◆ **Exercise prompt**:
Copy each line of the records exactly, stopping only after the line that contains "que se execute" has been written, and leave pictures out.

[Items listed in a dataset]
☆ ☆ ☆ ☆ ☆ ☆ ☆
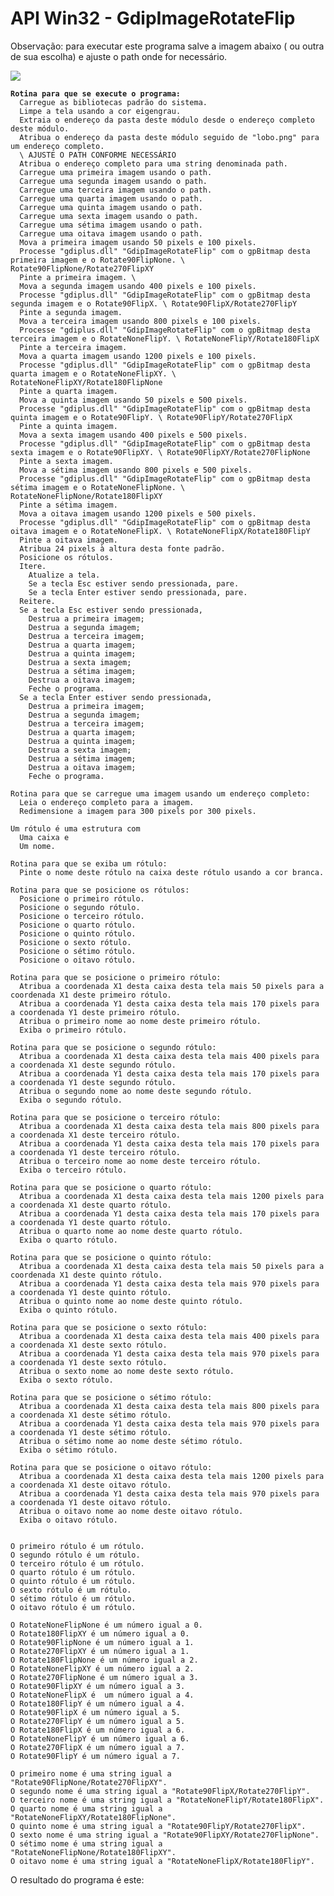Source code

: # API Win32 - GdipImageRotateFlip

Observação: para executar este programa salve a imagem abaixo ( ou outra de sua escolha) e ajuste o path onde for necessário.

![](../.gitbook/assets/lobo.png)&#x20;

<pre data-overflow="wrap"><code><strong>Rotina para que se execute o programa:
</strong>  Carregue as bibliotecas padrão do sistema. 
  Limpe a tela usando a cor eigengrau.
  Extraia o endereço da pasta deste módulo desde o endereço completo deste módulo.
  Atribua o endereço da pasta deste módulo seguido de "lobo.png" para um endereço completo.
  \ AJUSTE O PATH CONFORME NECESSÁRIO 
  Atribua o endereço completo para uma string denominada path.
  Carregue uma primeira imagem usando o path. 
  Carregue uma segunda imagem usando o path.
  Carregue uma terceira imagem usando o path.
  Carregue uma quarta imagem usando o path.
  Carregue uma quinta imagem usando o path.
  Carregue uma sexta imagem usando o path.
  Carregue uma sétima imagem usando o path.
  Carregue uma oitava imagem usando o path.
  Mova a primeira imagem usando 50 pixels e 100 pixels.
  Processe "gdiplus.dll" "GdipImageRotateFlip" com o gpBitmap desta primeira imagem e o Rotate90FlipNone. \ Rotate90FlipNone/Rotate270FlipXY
  Pinte a primeira imagem. \ 
  Mova a segunda imagem usando 400 pixels e 100 pixels.
  Processe "gdiplus.dll" "GdipImageRotateFlip" com o gpBitmap desta segunda imagem e o Rotate90FlipX. \ Rotate90FlipX/Rotate270FlipY
  Pinte a segunda imagem.
  Mova a terceira imagem usando 800 pixels e 100 pixels.
  Processe "gdiplus.dll" "GdipImageRotateFlip" com o gpBitmap desta terceira imagem e o RotateNoneFlipY. \ RotateNoneFlipY/Rotate180FlipX
  Pinte a terceira imagem.
  Mova a quarta imagem usando 1200 pixels e 100 pixels.
  Processe "gdiplus.dll" "GdipImageRotateFlip" com o gpBitmap desta quarta imagem e o RotateNoneFlipXY. \ RotateNoneFlipXY/Rotate180FlipNone
  Pinte a quarta imagem.
  Mova a quinta imagem usando 50 pixels e 500 pixels.
  Processe "gdiplus.dll" "GdipImageRotateFlip" com o gpBitmap desta quinta imagem e o Rotate90FlipY. \ Rotate90FlipY/Rotate270FlipX
  Pinte a quinta imagem.
  Mova a sexta imagem usando 400 pixels e 500 pixels.
  Processe "gdiplus.dll" "GdipImageRotateFlip" com o gpBitmap desta sexta imagem e o Rotate90FlipXY. \ Rotate90FlipXY/Rotate270FlipNone
  Pinte a sexta imagem.
  Mova a sétima imagem usando 800 pixels e 500 pixels.
  Processe "gdiplus.dll" "GdipImageRotateFlip" com o gpBitmap desta sétima imagem e o RotateNoneFlipNone. \ RotateNoneFlipNone/Rotate180FlipXY
  Pinte a sétima imagem.
  Mova a oitava imagem usando 1200 pixels e 500 pixels.
  Processe "gdiplus.dll" "GdipImageRotateFlip" com o gpBitmap desta oitava imagem e o RotateNoneFlipX. \ RotateNoneFlipX/Rotate180FlipY
  Pinte a oitava imagem.
  Atribua 24 pixels à altura desta fonte padrão.
  Posicione os rótulos.
  Itere.
    Atualize a tela.
    Se a tecla Esc estiver sendo pressionada, pare.
    Se a tecla Enter estiver sendo pressionada, pare.
  Reitere.
  Se a tecla Esc estiver sendo pressionada, 
    Destrua a primeira imagem;
    Destrua a segunda imagem;
    Destrua a terceira imagem;
    Destrua a quarta imagem;
    Destrua a quinta imagem;
    Destrua a sexta imagem;
    Destrua a sétima imagem;
    Destrua a oitava imagem;
    Feche o programa.
  Se a tecla Enter estiver sendo pressionada, 
    Destrua a primeira imagem;
    Destrua a segunda imagem;
    Destrua a terceira imagem;
    Destrua a quarta imagem;
    Destrua a quinta imagem;
    Destrua a sexta imagem;
    Destrua a sétima imagem;
    Destrua a oitava imagem;
    Feche o programa.

Rotina para que se carregue uma imagem usando um endereço completo:
  Leia o endereço completo para a imagem.
  Redimensione a imagem para 300 pixels por 300 pixels.

Um rótulo é uma estrutura com
  Uma caixa e
  Um nome.

Rotina para que se exiba um rótulo:
  Pinte o nome deste rótulo na caixa deste rótulo usando a cor branca.

Rotina para que se posicione os rótulos:
  Posicione o primeiro rótulo.
  Posicione o segundo rótulo.
  Posicione o terceiro rótulo.
  Posicione o quarto rótulo.
  Posicione o quinto rótulo.
  Posicione o sexto rótulo.
  Posicione o sétimo rótulo.
  Posicione o oitavo rótulo.

Rotina para que se posicione o primeiro rótulo:
  Atribua a coordenada X1 desta caixa desta tela mais 50 pixels para a coordenada X1 deste primeiro rótulo.
  Atribua a coordenada Y1 desta caixa desta tela mais 170 pixels para a coordenada Y1 deste primeiro rótulo.
  Atribua o primeiro nome ao nome deste primeiro rótulo.
  Exiba o primeiro rótulo.

Rotina para que se posicione o segundo rótulo:
  Atribua a coordenada X1 desta caixa desta tela mais 400 pixels para a coordenada X1 deste segundo rótulo.
  Atribua a coordenada Y1 desta caixa desta tela mais 170 pixels para a coordenada Y1 deste segundo rótulo.
  Atribua o segundo nome ao nome deste segundo rótulo.
  Exiba o segundo rótulo.

Rotina para que se posicione o terceiro rótulo:
  Atribua a coordenada X1 desta caixa desta tela mais 800 pixels para a coordenada X1 deste terceiro rótulo.
  Atribua a coordenada Y1 desta caixa desta tela mais 170 pixels para a coordenada Y1 deste terceiro rótulo.
  Atribua o terceiro nome ao nome deste terceiro rótulo.
  Exiba o terceiro rótulo.

Rotina para que se posicione o quarto rótulo:
  Atribua a coordenada X1 desta caixa desta tela mais 1200 pixels para a coordenada X1 deste quarto rótulo.
  Atribua a coordenada Y1 desta caixa desta tela mais 170 pixels para a coordenada Y1 deste quarto rótulo.
  Atribua o quarto nome ao nome deste quarto rótulo.
  Exiba o quarto rótulo.

Rotina para que se posicione o quinto rótulo:
  Atribua a coordenada X1 desta caixa desta tela mais 50 pixels para a coordenada X1 deste quinto rótulo.
  Atribua a coordenada Y1 desta caixa desta tela mais 970 pixels para a coordenada Y1 deste quinto rótulo.
  Atribua o quinto nome ao nome deste quinto rótulo.
  Exiba o quinto rótulo.

Rotina para que se posicione o sexto rótulo:
  Atribua a coordenada X1 desta caixa desta tela mais 400 pixels para a coordenada X1 deste sexto rótulo.
  Atribua a coordenada Y1 desta caixa desta tela mais 970 pixels para a coordenada Y1 deste sexto rótulo.
  Atribua o sexto nome ao nome deste sexto rótulo.
  Exiba o sexto rótulo.

Rotina para que se posicione o sétimo rótulo:
  Atribua a coordenada X1 desta caixa desta tela mais 800 pixels para a coordenada X1 deste sétimo rótulo.
  Atribua a coordenada Y1 desta caixa desta tela mais 970 pixels para a coordenada Y1 deste sétimo rótulo.
  Atribua o sétimo nome ao nome deste sétimo rótulo.
  Exiba o sétimo rótulo.

Rotina para que se posicione o oitavo rótulo:
  Atribua a coordenada X1 desta caixa desta tela mais 1200 pixels para a coordenada X1 deste oitavo rótulo.
  Atribua a coordenada Y1 desta caixa desta tela mais 970 pixels para a coordenada Y1 deste oitavo rótulo.
  Atribua o oitavo nome ao nome deste oitavo rótulo.
  Exiba o oitavo rótulo.


O primeiro rótulo é um rótulo.
O segundo rótulo é um rótulo.
O terceiro rótulo é um rótulo.
O quarto rótulo é um rótulo.
O quinto rótulo é um rótulo.
O sexto rótulo é um rótulo.
O sétimo rótulo é um rótulo.
O oitavo rótulo é um rótulo.

O RotateNoneFlipNone é um número igual a 0.
O Rotate180FlipXY é um número igual a 0.
O Rotate90FlipNone é um número igual a 1.
O Rotate270FlipXY é um número igual a 1.
O Rotate180FlipNone é um número igual a 2.
O RotateNoneFlipXY é um número igual a 2.
O Rotate270FlipNone é um número igual a 3.
O Rotate90FlipXY é um número igual a 3.
O RotateNoneFlipX é  um número igual a 4.
O Rotate180FlipY é um número igual a 4.
O Rotate90FlipX é um número igual a 5.
O Rotate270FlipY é um número igual a 5.
O Rotate180FlipX é um número igual a 6.
O RotateNoneFlipY é um número igual a 6.
O Rotate270FlipX é um número igual a 7.
O Rotate90FlipY é um número igual a 7.

O primeiro nome é uma string igual a "Rotate90FlipNone/Rotate270FlipXY".
O segundo nome é uma string igual a "Rotate90FlipX/Rotate270FlipY".
O terceiro nome é uma string igual a "RotateNoneFlipY/Rotate180FlipX".
O quarto nome é uma string igual a "RotateNoneFlipXY/Rotate180FlipNone".
O quinto nome é uma string igual a "Rotate90FlipY/Rotate270FlipX".
O sexto nome é uma string igual a "Rotate90FlipXY/Rotate270FlipNone".
O sétimo nome é uma string igual a "RotateNoneFlipNone/Rotate180FlipXY".
O oitavo nome é uma string igual a "RotateNoneFlipX/Rotate180FlipY".
</code></pre>

O resultado do programa é este:

<div data-full-width="true"><figure><img src="../.gitbook/assets/RotateFlip.png" alt=""><figcaption></figcaption></figure></div>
☆ ☆ ☆ ☆ ☆ ☆ ☆
◆ **Response area**:
Source code

: # API Win32 - GdipImageRotateFlip

Observação: para executar este programa salve a imagem abaixo ( ou outra de sua escolha) e ajuste o path onde for necessário.

![](../.gitbook/assets/lobo.png)&#x20;

<pre data-overflow="wrap"><code><strong>Rotina para que se execute o programa:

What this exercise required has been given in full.